Hedge funds hewing closer to passive benchmarks

White paper points to ‘meaningful reduction’ in active bets and alpha since financial crisis

Hedge funds hewing closer to passive benchmarks

The 2008 financial crisis appears to have been a crucial inflection point in the history of hedge funds — specifically, it could have marked the end of their success in achieving alpha.

A new paper from the University of Virginia’s Darden School of Business, titled Hedge Fund Alpha: Cycle or Sunset?, has found that risk-adjusted excess returns for hedge funds have averaged -0.8% over the last 10 years. It marked a “strong decline” from the 15-year period preceding the crisis, during which the average hedge fund manager was able to add 3.4% in net risk-adjusted returns.

Author Rodney Sullivan, executive director of Darden’s Richard A. Mayo Center for Asset Management and former vice president of AQR Capital Management, repeated the analysis by focusing just on equity hedge funds, and obtained similar results.

“Even though reports pointing to poor hedge fund performance often incorrectly compare them to an all-equity benchmark, as we’ve seen, the more accurate market-risk-adjusted performance of hedge fund managers is also clearly not good,” Sullivan wrote.

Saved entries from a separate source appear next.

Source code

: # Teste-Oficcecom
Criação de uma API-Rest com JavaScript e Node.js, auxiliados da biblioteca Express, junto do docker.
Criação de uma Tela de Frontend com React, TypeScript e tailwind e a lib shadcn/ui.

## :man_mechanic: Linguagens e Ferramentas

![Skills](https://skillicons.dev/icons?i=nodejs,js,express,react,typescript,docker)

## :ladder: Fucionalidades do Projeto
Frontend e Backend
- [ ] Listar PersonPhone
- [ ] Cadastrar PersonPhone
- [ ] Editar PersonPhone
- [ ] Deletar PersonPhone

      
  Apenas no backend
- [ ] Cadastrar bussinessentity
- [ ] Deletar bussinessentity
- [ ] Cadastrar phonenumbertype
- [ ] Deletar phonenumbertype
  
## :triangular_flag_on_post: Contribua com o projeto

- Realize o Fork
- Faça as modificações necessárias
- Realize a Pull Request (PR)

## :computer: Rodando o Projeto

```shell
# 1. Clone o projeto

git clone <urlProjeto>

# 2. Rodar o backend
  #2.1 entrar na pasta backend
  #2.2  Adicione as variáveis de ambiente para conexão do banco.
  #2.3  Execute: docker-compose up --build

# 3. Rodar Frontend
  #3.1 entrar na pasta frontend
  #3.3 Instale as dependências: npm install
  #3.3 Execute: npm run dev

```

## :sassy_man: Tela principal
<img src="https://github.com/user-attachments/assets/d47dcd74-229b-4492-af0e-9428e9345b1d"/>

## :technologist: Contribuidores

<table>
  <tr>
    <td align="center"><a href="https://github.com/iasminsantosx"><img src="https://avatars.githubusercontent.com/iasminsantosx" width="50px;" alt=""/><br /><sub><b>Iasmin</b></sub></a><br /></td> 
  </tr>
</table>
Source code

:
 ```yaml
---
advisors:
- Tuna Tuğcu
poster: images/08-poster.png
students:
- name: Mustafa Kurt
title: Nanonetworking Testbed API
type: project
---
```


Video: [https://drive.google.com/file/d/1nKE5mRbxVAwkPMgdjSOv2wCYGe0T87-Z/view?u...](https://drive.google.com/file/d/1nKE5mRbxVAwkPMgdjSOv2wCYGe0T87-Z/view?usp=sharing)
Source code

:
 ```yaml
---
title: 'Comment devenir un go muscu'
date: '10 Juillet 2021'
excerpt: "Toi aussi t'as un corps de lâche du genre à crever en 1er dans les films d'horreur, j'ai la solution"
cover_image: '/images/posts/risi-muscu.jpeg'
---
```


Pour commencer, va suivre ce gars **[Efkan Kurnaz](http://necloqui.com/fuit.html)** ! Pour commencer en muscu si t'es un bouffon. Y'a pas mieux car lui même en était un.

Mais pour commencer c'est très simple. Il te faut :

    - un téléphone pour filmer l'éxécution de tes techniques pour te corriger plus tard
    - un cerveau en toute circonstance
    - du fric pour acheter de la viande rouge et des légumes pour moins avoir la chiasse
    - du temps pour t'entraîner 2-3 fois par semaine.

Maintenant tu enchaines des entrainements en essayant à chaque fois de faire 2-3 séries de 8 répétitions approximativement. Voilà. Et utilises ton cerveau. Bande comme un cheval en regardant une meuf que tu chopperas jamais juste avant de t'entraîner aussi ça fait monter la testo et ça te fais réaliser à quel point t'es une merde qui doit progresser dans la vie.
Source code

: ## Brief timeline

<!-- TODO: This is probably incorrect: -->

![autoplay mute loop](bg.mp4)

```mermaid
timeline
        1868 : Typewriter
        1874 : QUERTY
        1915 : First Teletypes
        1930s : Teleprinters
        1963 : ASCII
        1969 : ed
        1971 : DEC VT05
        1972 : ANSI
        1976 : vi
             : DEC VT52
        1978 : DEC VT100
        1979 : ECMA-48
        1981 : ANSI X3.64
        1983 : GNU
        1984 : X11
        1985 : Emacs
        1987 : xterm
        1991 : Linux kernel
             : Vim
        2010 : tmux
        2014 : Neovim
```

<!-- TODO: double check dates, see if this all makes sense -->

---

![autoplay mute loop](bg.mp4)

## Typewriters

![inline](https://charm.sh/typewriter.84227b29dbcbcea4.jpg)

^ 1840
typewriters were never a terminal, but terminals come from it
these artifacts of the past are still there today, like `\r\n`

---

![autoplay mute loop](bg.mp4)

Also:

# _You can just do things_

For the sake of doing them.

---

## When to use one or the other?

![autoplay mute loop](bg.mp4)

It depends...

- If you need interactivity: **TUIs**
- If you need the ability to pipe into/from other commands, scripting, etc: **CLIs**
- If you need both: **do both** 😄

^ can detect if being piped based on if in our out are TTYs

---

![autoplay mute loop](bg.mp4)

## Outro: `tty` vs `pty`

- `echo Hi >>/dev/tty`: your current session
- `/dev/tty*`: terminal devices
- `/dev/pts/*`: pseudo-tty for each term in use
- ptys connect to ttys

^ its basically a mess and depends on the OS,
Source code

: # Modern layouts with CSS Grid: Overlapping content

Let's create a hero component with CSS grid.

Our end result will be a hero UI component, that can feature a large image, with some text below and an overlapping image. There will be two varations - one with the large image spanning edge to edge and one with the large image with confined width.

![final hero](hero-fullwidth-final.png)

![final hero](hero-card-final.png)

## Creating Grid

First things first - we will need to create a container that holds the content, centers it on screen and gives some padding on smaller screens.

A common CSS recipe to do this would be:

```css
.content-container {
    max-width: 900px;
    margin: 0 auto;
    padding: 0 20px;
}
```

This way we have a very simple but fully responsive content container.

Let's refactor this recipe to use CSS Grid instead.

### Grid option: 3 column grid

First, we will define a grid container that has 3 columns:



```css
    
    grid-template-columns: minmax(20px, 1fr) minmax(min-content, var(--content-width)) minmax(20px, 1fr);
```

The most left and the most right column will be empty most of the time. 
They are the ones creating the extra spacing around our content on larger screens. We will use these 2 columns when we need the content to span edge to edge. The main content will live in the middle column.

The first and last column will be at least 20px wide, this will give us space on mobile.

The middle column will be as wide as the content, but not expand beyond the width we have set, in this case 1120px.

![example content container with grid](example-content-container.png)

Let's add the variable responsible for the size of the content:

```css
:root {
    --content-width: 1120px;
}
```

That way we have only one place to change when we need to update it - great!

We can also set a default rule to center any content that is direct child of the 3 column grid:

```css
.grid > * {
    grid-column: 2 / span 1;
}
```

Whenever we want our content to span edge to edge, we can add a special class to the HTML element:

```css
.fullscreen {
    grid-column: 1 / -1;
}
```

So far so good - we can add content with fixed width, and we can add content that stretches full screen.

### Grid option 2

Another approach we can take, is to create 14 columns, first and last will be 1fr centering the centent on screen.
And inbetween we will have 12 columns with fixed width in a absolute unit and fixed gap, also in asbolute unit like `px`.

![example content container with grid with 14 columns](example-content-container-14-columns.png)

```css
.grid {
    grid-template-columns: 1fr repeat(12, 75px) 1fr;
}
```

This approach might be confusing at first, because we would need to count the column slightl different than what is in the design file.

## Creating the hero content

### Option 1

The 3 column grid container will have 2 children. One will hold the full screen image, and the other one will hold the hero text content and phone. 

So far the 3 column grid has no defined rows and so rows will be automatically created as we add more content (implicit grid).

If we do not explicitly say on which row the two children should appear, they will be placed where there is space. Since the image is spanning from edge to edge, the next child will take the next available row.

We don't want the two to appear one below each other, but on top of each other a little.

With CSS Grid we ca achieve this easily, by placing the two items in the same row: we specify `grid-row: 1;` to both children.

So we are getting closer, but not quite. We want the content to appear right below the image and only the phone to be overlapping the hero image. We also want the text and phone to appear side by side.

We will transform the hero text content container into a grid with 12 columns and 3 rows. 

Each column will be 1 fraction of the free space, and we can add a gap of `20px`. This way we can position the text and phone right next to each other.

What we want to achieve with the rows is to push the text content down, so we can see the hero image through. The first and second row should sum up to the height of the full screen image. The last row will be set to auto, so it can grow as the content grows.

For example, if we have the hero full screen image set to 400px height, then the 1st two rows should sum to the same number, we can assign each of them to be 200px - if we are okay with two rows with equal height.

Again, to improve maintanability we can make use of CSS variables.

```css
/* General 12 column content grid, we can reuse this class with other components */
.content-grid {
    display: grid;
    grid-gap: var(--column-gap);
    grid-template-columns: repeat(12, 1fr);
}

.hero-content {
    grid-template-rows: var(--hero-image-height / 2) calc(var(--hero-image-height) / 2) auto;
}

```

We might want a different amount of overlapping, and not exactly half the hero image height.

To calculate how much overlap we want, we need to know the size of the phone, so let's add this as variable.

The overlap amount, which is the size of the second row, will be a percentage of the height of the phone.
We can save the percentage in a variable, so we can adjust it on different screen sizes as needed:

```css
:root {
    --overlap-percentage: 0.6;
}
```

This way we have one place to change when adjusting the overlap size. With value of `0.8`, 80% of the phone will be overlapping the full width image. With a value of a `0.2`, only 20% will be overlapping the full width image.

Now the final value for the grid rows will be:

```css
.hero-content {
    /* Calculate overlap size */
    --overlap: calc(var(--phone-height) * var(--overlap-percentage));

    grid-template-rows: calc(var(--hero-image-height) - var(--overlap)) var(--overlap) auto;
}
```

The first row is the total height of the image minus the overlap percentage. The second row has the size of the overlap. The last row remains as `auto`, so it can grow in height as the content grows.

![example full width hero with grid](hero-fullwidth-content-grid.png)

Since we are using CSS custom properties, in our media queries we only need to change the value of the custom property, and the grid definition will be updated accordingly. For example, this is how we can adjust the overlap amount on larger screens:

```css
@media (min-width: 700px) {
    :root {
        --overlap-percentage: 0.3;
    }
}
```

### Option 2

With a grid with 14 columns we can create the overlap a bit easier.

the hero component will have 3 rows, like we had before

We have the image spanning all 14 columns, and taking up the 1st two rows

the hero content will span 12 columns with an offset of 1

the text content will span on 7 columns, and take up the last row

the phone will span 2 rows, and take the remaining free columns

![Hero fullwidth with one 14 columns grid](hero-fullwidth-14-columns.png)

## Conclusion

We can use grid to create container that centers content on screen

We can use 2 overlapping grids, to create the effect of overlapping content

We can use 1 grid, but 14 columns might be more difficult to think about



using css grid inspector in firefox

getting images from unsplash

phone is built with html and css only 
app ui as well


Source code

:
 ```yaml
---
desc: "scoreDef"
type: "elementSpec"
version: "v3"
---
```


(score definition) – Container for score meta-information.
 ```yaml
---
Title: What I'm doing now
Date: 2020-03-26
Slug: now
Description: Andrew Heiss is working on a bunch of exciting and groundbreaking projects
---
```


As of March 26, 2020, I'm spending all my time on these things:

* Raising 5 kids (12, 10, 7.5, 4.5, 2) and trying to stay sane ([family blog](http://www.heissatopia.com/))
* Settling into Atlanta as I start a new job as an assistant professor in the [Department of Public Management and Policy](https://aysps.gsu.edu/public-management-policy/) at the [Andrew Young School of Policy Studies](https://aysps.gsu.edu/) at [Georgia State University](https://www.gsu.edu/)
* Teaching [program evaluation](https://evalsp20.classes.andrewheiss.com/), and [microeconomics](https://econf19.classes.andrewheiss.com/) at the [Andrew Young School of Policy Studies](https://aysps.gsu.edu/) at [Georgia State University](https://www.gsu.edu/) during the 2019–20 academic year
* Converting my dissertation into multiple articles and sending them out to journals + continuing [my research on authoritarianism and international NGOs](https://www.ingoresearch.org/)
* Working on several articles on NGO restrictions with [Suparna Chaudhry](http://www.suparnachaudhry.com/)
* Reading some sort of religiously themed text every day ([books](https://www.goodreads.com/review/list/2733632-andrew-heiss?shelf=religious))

Sullivan then examined hedge-fund exposures to stock-market risks, bond markets, and other possible contributors to risk-adjusted excess returns. He found that while hedge funds’ aggregate exposure to market risks has been “relatively consistent,” they are drifting closer to their passive benchmarks as they take on much less active risk relative to the pre-crisis period.

Exactly what has caused the apparent deterioration of active risk among hedge funds is not clear, though Sullivan identified several possible reasons. One possibility is that hedge funds are able to find fewer alpha opportunities in the post-crisis period.

An increase in the number of hedge fund firms and assets under management, he said, could also have diluted arbitrage effects as more managers and assets seek opportunities. From having just US$200 billion in AUM around the turn of the millennium, he said that the industry has grown to exceed US$3 trillion in assets managed.

“Finally, perhaps clients of hedge funds post-GFC simply sought lower active risk from their active managers, and in turn asset managers obliged,” Sullivan said.

He theorized that the shift could have been driven by a lower threshold for risk after getting burned during the crisis. Hedge funds could also be catering to more high-net-worth individuals, pension plans, and other clients with lower-than-typical risk appetites.